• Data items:

━━━━━━━━━━

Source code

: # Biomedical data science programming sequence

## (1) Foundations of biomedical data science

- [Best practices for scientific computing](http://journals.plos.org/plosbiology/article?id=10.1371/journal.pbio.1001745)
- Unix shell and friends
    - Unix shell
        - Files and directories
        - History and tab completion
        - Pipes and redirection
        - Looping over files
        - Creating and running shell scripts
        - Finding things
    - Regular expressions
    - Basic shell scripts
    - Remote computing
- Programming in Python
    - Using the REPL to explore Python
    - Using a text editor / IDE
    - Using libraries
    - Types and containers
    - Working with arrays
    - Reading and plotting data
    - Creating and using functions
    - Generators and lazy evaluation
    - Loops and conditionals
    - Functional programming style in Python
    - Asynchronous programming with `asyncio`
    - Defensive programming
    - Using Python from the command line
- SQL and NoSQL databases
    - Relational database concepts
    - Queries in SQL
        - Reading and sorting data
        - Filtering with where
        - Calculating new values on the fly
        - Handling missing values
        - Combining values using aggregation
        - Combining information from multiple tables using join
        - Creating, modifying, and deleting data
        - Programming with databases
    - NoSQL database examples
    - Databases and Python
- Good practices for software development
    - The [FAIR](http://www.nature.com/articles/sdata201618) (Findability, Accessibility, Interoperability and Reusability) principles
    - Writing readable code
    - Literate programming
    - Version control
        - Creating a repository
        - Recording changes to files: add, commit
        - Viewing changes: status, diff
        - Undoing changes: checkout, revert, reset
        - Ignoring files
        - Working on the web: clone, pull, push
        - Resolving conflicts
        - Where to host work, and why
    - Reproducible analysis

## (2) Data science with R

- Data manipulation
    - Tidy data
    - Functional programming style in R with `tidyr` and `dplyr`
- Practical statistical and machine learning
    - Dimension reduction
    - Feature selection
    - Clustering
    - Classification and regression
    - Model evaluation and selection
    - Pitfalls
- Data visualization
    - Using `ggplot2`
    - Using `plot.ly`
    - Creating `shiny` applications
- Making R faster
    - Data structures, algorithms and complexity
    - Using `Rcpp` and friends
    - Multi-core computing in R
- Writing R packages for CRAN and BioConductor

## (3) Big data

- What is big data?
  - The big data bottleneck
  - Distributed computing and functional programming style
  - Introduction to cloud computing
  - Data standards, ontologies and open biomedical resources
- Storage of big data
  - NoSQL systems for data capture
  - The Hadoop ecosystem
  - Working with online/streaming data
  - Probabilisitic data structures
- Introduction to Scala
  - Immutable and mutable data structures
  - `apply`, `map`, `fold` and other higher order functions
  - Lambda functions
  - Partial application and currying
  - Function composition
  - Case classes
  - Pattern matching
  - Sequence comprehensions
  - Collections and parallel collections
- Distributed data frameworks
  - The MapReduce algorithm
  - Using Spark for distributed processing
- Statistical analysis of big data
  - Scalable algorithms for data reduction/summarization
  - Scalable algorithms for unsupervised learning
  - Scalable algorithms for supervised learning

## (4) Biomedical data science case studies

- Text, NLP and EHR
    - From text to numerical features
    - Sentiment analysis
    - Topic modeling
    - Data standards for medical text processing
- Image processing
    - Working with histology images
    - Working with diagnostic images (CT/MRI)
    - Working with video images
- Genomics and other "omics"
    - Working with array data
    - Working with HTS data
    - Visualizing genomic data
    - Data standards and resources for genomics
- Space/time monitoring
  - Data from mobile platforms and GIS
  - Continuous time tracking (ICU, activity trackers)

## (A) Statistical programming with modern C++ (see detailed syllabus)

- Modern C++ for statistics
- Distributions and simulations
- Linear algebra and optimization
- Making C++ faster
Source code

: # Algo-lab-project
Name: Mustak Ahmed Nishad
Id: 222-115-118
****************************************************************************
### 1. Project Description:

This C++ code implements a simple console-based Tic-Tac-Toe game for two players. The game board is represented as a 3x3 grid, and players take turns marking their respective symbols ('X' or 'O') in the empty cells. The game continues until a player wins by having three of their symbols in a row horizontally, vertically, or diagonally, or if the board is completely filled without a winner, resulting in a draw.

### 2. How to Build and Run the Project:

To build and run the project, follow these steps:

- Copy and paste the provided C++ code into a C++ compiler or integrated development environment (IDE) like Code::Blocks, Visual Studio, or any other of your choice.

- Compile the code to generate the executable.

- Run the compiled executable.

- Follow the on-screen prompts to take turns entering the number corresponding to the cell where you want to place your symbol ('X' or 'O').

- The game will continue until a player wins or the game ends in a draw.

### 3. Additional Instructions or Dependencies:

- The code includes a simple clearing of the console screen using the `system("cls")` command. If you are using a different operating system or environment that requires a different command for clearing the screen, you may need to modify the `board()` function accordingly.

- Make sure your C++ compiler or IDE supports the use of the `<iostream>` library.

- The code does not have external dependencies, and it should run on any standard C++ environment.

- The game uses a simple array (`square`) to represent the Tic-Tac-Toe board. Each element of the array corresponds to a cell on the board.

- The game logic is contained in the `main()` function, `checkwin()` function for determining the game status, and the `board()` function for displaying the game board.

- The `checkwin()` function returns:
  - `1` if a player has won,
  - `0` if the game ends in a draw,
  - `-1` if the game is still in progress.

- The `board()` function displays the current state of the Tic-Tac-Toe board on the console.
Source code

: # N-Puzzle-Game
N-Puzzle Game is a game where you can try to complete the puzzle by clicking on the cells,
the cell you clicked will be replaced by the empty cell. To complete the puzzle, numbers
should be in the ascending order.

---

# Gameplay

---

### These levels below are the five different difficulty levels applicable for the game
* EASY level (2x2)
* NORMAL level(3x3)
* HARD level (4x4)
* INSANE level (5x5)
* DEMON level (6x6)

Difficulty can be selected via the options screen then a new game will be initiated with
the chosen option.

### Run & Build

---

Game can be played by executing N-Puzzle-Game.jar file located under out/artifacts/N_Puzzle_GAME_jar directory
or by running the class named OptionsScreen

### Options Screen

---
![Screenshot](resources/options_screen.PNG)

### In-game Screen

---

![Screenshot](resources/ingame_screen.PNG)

━━━━━━━━━━

Quote the data in full, keeping each word unchanged.

• Solution below:
Source code

: # Biomedical data science programming sequence

## (1) Foundations of biomedical data science

- [Best practices for scientific computing](http://journals.plos.org/plosbiology/article?id=10.1371/journal.pbio.1001745)
- Unix shell and friends
    - Unix shell
        - Files and directories
        - History and tab completion
        - Pipes and redirection
        - Looping over files
        - Creating and running shell scripts
        - Finding things
    - Regular expressions
    - Basic shell scripts
    - Remote computing
- Programming in Python
    - Using the REPL to explore Python
    - Using a text editor / IDE
    - Using libraries
    - Types and containers
    - Working with arrays
    - Reading and plotting data
    - Creating and using functions
    - Generators and lazy evaluation
    - Loops and conditionals
    - Functional programming style in Python
    - Asynchronous programming with `asyncio`
    - Defensive programming
    - Using Python from the command line
- SQL and NoSQL databases
    - Relational database concepts
    - Queries in SQL
        - Reading and sorting data
        - Filtering with where
        - Calculating new values on the fly
        - Handling missing values
        - Combining values using aggregation
        - Combining information from multiple tables using join
        - Creating, modifying, and deleting data
        - Programming with databases
    - NoSQL database examples
    - Databases and Python
- Good practices for software development
    - The [FAIR](http://www.nature.com/articles/sdata201618) (Findability, Accessibility, Interoperability and Reusability) principles
    - Writing readable code
    - Literate programming
    - Version control
        - Creating a repository
        - Recording changes to files: add, commit
        - Viewing changes: status, diff
        - Undoing changes: checkout, revert, reset
        - Ignoring files
        - Working on the web: clone, pull, push
        - Resolving conflicts
        - Where to host work, and why
    - Reproducible analysis

## (2) Data science with R

- Data manipulation
    - Tidy data
    - Functional programming style in R with `tidyr` and `dplyr`
- Practical statistical and machine learning
    - Dimension reduction
    - Feature selection
    - Clustering
    - Classification and regression
    - Model evaluation and selection
    - Pitfalls
- Data visualization
    - Using `ggplot2`
    - Using `plot.ly`
    - Creating `shiny` applications
- Making R faster
    - Data structures, algorithms and complexity
    - Using `Rcpp` and friends
    - Multi-core computing in R
- Writing R packages for CRAN and BioConductor

## (3) Big data

- What is big data?
  - The big data bottleneck
  - Distributed computing and functional programming style
  - Introduction to cloud computing
  - Data standards, ontologies and open biomedical resources
- Storage of big data
  - NoSQL systems for data capture
  - The Hadoop ecosystem
  - Working with online/streaming data
  - Probabilisitic data structures
- Introduction to Scala
  - Immutable and mutable data structures
  - `apply`, `map`, `fold` and other higher order functions
  - Lambda functions
  - Partial application and currying
  - Function composition
  - Case classes
  - Pattern matching
  - Sequence comprehensions
  - Collections and parallel collections
- Distributed data frameworks
  - The MapReduce algorithm
  - Using Spark for distributed processing
- Statistical analysis of big data
  - Scalable algorithms for data reduction/summarization
  - Scalable algorithms for unsupervised learning
  - Scalable algorithms for supervised learning

## (4) Biomedical data science case studies

- Text, NLP and EHR
    - From text to numerical features
    - Sentiment analysis
    - Topic modeling
    - Data standards for medical text processing
- Image processing
    - Working with histology images
    - Working with diagnostic images (CT/MRI)
    - Working with video images
- Genomics and other "omics"
    - Working with array data
    - Working with HTS data
    - Visualizing genomic data
    - Data standards and resources for genomics
- Space/time monitoring
  - Data from mobile platforms and GIS
  - Continuous time tracking (ICU, activity trackers)

## (A) Statistical programming with modern C++ (see detailed syllabus)

- Modern C++ for statistics
- Distributions and simulations
- Linear algebra and optimization
- Making C++ faster
Source code

: # Algo-lab-project
Name: Mustak Ahmed Nishad
Id: 222-115-118
****************************************************************************
### 1. Project Description:

This C++ code implements a simple console-based Tic-Tac-Toe game for two players. The game board is represented as a 3x3 grid, and players take turns marking their respective symbols ('X' or 'O') in the empty cells. The game continues until a player wins by having three of their symbols in a row horizontally, vertically, or diagonally, or if the board is completely filled without a winner, resulting in a draw.

### 2. How to Build and Run the Project:

To build and run the project, follow these steps:

- Copy and paste the provided C++ code into a C++ compiler or integrated development environment (IDE) like Code::Blocks, Visual Studio, or any other of your choice.

- Compile the code to generate the executable.

- Run the compiled executable.

- Follow the on-screen prompts to take turns entering the number corresponding to the cell where you want to place your symbol ('X' or 'O').

- The game will continue until a player wins or the game ends in a draw.

### 3. Additional Instructions or Dependencies:

- The code includes a simple clearing of the console screen using the `system("cls")` command. If you are using a different operating system or environment that requires a different command for clearing the screen, you may need to modify the `board()` function accordingly.

- Make sure your C++ compiler or IDE supports the use of the `<iostream>` library.

- The code does not have external dependencies, and it should run on any standard C++ environment.

- The game uses a simple array (`square`) to represent the Tic-Tac-Toe board. Each element of the array corresponds to a cell on the board.

- The game logic is contained in the `main()` function, `checkwin()` function for determining the game status, and the `board()` function for displaying the game board.

- The `checkwin()` function returns:
  - `1` if a player has won,
  - `0` if the game ends in a draw,
  - `-1` if the game is still in progress.

- The `board()` function displays the current state of the Tic-Tac-Toe board on the console.
Source code

: # N-Puzzle-Game
N-Puzzle Game is a game where you can try to complete the puzzle by clicking on the cells,
the cell you clicked will be replaced by the empty cell. To complete the puzzle, numbers
should be in the ascending order.

---

# Gameplay

---

### These levels below are the five different difficulty levels applicable for the game
* EASY level (2x2)
* NORMAL level(3x3)
* HARD level (4x4)
* INSANE level (5x5)
* DEMON level (6x6)

Difficulty can be selected via the options screen then a new game will be initiated with
the chosen option.

### Run & Build

---

Game can be played by executing N-Puzzle-Game.jar file located under out/artifacts/N_Puzzle_GAME_jar directory
or by running the class named OptionsScreen

### Options Screen

---
![Screenshot](resources/options_screen.PNG)

### In-game Screen

---

![Screenshot](resources/ingame_screen.PNG)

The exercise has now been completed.